__What you will do__: Before writing out the records, remove the pictures; keep everything else exact.

__Exercise data__:

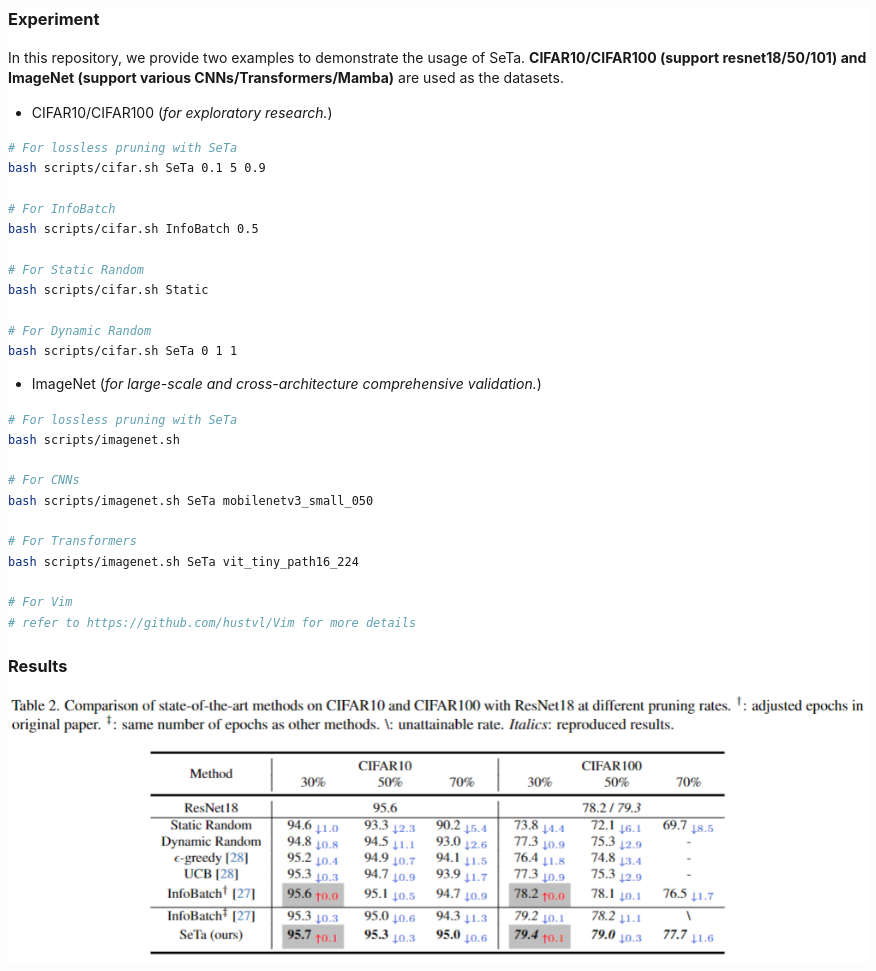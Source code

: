 ### Experiment
In this repository, we provide two examples to demonstrate the usage of SeTa. 
**CIFAR10/CIFAR100 (support resnet18/50/101) and ImageNet (support various CNNs/Transformers/Mamba)** are used as the datasets.

- CIFAR10/CIFAR100 (*for exploratory research.*)
```bash
# For lossless pruning with SeTa
bash scripts/cifar.sh SeTa 0.1 5 0.9

# For InfoBatch
bash scripts/cifar.sh InfoBatch 0.5

# For Static Random
bash scripts/cifar.sh Static

# For Dynamic Random
bash scripts/cifar.sh SeTa 0 1 1
```


- ImageNet (*for large-scale and cross-architecture comprehensive validation.*)
```bash
# For lossless pruning with SeTa
bash scripts/imagenet.sh

# For CNNs
bash scripts/imagenet.sh SeTa mobilenetv3_small_050

# For Transformers
bash scripts/imagenet.sh SeTa vit_tiny_path16_224

# For Vim
# refer to https://github.com/hustvl/Vim for more details
```

### Results
<div style="text-align: center;">
    <img src="./assets/compare.png" alt="SeTa" width="100%">
</div>
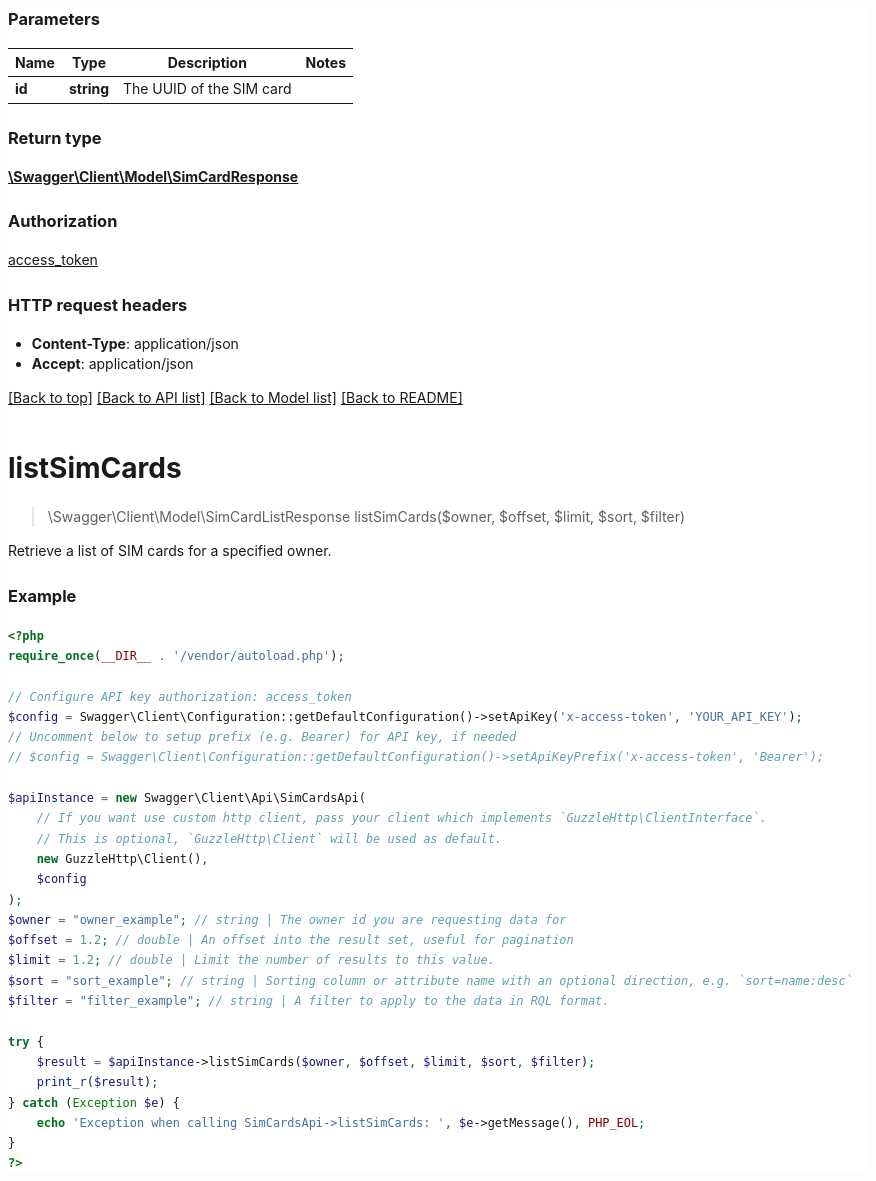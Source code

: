 ### Parameters

Name | Type | Description  | Notes
------------- | ------------- | ------------- | -------------
 **id** | **string**| The UUID of the SIM card |

### Return type

[**\Swagger\Client\Model\SimCardResponse**](../Model/SimCardResponse.md)

### Authorization

[access_token](../../README.md#access_token)

### HTTP request headers

 - **Content-Type**: application/json
 - **Accept**: application/json

[[Back to top]](#) [[Back to API list]](../../README.md#documentation-for-api-endpoints) [[Back to Model list]](../../README.md#documentation-for-models) [[Back to README]](../../README.md)

# **listSimCards**
> \Swagger\Client\Model\SimCardListResponse listSimCards($owner, $offset, $limit, $sort, $filter)



Retrieve a list of SIM cards for a specified owner.

### Example
```php
<?php
require_once(__DIR__ . '/vendor/autoload.php');

// Configure API key authorization: access_token
$config = Swagger\Client\Configuration::getDefaultConfiguration()->setApiKey('x-access-token', 'YOUR_API_KEY');
// Uncomment below to setup prefix (e.g. Bearer) for API key, if needed
// $config = Swagger\Client\Configuration::getDefaultConfiguration()->setApiKeyPrefix('x-access-token', 'Bearer');

$apiInstance = new Swagger\Client\Api\SimCardsApi(
    // If you want use custom http client, pass your client which implements `GuzzleHttp\ClientInterface`.
    // This is optional, `GuzzleHttp\Client` will be used as default.
    new GuzzleHttp\Client(),
    $config
);
$owner = "owner_example"; // string | The owner id you are requesting data for
$offset = 1.2; // double | An offset into the result set, useful for pagination
$limit = 1.2; // double | Limit the number of results to this value.
$sort = "sort_example"; // string | Sorting column or attribute name with an optional direction, e.g. `sort=name:desc`
$filter = "filter_example"; // string | A filter to apply to the data in RQL format.

try {
    $result = $apiInstance->listSimCards($owner, $offset, $limit, $sort, $filter);
    print_r($result);
} catch (Exception $e) {
    echo 'Exception when calling SimCardsApi->listSimCards: ', $e->getMessage(), PHP_EOL;
}
?>
```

__Exercise response__:
Source code

: ### Experiment
In this repository, we provide two examples to demonstrate the usage of SeTa. 
**CIFAR10/CIFAR100 (support resnet18/50/101) and ImageNet (support various CNNs/Transformers/Mamba)** are used as the datasets.

- CIFAR10/CIFAR100 (*for exploratory research.*)
```bash
# For lossless pruning with SeTa
bash scripts/cifar.sh SeTa 0.1 5 0.9

# For InfoBatch
bash scripts/cifar.sh InfoBatch 0.5

# For Static Random
bash scripts/cifar.sh Static

# For Dynamic Random
bash scripts/cifar.sh SeTa 0 1 1
```


- ImageNet (*for large-scale and cross-architecture comprehensive validation.*)
```bash
# For lossless pruning with SeTa
bash scripts/imagenet.sh

# For CNNs
bash scripts/imagenet.sh SeTa mobilenetv3_small_050

# For Transformers
bash scripts/imagenet.sh SeTa vit_tiny_path16_224

# For Vim
# refer to https://github.com/hustvl/Vim for more details
```

### Results
<div style="text-align: center;">
    <img src="./assets/compare.png" alt="SeTa" width="100%">
</div>
Source code

: ### Parameters

Name | Type | Description  | Notes
------------- | ------------- | ------------- | -------------
 **id** | **string**| The UUID of the SIM card |

### Return type

[**\Swagger\Client\Model\SimCardResponse**](../Model/SimCardResponse.md)

### Authorization

[access_token](../../README.md#access_token)

### HTTP request headers

 - **Content-Type**: application/json
 - **Accept**: application/json

[[Back to top]](#) [[Back to API list]](../../README.md#documentation-for-api-endpoints) [[Back to Model list]](../../README.md#documentation-for-models) [[Back to README]](../../README.md)

# **listSimCards**
> \Swagger\Client\Model\SimCardListResponse listSimCards($owner, $offset, $limit, $sort, $filter)



Retrieve a list of SIM cards for a specified owner.

### Example
```php
<?php
require_once(__DIR__ . '/vendor/autoload.php');

// Configure API key authorization: access_token
$config = Swagger\Client\Configuration::getDefaultConfiguration()->setApiKey('x-access-token', 'YOUR_API_KEY');
// Uncomment below to setup prefix (e.g. Bearer) for API key, if needed
// $config = Swagger\Client\Configuration::getDefaultConfiguration()->setApiKeyPrefix('x-access-token', 'Bearer');

$apiInstance = new Swagger\Client\Api\SimCardsApi(
    // If you want use custom http client, pass your client which implements `GuzzleHttp\ClientInterface`.
    // This is optional, `GuzzleHttp\Client` will be used as default.
    new GuzzleHttp\Client(),
    $config
);
$owner = "owner_example"; // string | The owner id you are requesting data for
$offset = 1.2; // double | An offset into the result set, useful for pagination
$limit = 1.2; // double | Limit the number of results to this value.
$sort = "sort_example"; // string | Sorting column or attribute name with an optional direction, e.g. `sort=name:desc`
$filter = "filter_example"; // string | A filter to apply to the data in RQL format.

try {
    $result = $apiInstance->listSimCards($owner, $offset, $limit, $sort, $filter);
    print_r($result);
} catch (Exception $e) {
    echo 'Exception when calling SimCardsApi->listSimCards: ', $e->getMessage(), PHP_EOL;
}
?>
```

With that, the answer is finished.